Rich in vitamin D and calcium, yogurt is something you cannot do without during the summers For those who do not have any kind of allergies for dairy products, yogurt is a great source of vitamin D & calcium. Also, it is an amazingly rich source of protein and the calorie content is also quite low in yogurt as compared to cheese. During summers, it can add to the taste of your food — you can prepare yummy raita and can also have it in the form of sweet yummy lassi.
Mushrooms are also a great source of vitamin D, which is also known as the sunshine vitamin.
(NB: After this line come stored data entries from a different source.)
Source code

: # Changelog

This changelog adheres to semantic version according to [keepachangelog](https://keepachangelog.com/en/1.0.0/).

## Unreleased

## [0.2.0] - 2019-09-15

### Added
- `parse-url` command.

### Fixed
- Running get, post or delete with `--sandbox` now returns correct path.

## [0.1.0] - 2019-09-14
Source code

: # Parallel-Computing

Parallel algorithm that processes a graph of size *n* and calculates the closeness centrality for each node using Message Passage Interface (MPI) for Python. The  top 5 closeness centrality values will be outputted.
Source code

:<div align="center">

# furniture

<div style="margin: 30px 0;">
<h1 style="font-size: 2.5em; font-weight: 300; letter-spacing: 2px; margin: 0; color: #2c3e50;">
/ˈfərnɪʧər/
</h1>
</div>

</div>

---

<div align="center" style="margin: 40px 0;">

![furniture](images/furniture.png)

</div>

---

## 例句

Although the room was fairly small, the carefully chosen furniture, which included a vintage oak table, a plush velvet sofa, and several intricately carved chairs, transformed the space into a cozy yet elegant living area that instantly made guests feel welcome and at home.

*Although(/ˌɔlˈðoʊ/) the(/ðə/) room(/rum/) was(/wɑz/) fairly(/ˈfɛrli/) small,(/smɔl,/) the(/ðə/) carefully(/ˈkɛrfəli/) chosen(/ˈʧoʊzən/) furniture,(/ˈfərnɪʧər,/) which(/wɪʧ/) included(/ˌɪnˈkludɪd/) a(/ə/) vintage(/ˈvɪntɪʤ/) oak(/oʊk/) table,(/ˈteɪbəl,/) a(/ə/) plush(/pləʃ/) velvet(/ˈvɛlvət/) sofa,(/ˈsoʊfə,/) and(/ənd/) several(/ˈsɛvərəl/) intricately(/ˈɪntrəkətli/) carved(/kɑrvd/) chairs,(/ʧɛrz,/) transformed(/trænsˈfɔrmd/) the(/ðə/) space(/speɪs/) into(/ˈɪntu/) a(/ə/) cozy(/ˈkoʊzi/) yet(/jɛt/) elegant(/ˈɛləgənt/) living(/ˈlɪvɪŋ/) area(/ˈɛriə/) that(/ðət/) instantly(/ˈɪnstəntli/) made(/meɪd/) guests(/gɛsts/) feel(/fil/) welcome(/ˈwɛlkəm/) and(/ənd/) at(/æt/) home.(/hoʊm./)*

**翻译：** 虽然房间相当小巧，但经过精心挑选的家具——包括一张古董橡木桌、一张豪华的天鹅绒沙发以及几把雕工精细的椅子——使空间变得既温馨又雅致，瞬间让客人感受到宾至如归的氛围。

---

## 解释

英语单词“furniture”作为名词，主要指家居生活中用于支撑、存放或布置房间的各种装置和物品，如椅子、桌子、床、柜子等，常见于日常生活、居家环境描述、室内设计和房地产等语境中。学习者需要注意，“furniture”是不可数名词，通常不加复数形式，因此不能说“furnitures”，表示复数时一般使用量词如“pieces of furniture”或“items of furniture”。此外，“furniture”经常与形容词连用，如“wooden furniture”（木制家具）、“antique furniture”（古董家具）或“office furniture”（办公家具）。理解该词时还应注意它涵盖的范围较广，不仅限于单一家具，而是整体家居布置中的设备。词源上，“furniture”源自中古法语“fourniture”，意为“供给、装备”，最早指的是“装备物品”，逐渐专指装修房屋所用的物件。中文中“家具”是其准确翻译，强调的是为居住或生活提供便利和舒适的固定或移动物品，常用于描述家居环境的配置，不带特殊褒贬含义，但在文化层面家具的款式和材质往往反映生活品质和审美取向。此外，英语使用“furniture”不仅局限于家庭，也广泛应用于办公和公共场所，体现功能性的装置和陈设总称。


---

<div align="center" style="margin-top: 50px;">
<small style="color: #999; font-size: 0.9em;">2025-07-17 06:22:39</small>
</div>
You can eat mushrooms in different ways including salads, stir-fries, soups, and stews. When exposed to UV light, mushrooms are said to synthesize vitamins. You can stuff mushrooms in vegetarian sandwiches and subs. In nutshell, vitamins if you are vitamin D deficient, consider adding mushrooms to your daily diet.
Cheese is another dairy product, which is rich in vitamin D & calcium. It’s another addition to the dairy product, which is rich in important nutrients. In addition to calcium & vitamin D, cheese is also a rich source of good fats, which is essential for brain health & skin. But you just make sure that you are choosing only the right cheese to your diet including ricotta, Feta, and cottage cheese. If you are vitamin D deficient then, you must add cheese to your daily dose of diet.
When to go for vitamin D supplements?
If you feel that even after making important changes at your diet, your body does not have enough vitamin D, you must add that value with supplements. Supplements for vitamin D comes in 2 different forms.
Vitamin D2 is produced by exposing mushroom to UV rays or by harvesting it from yeast.
Vitamin D3 is produced by fish oil or sheep’s wool. However, the vegetarian form of the same is produced from lichen.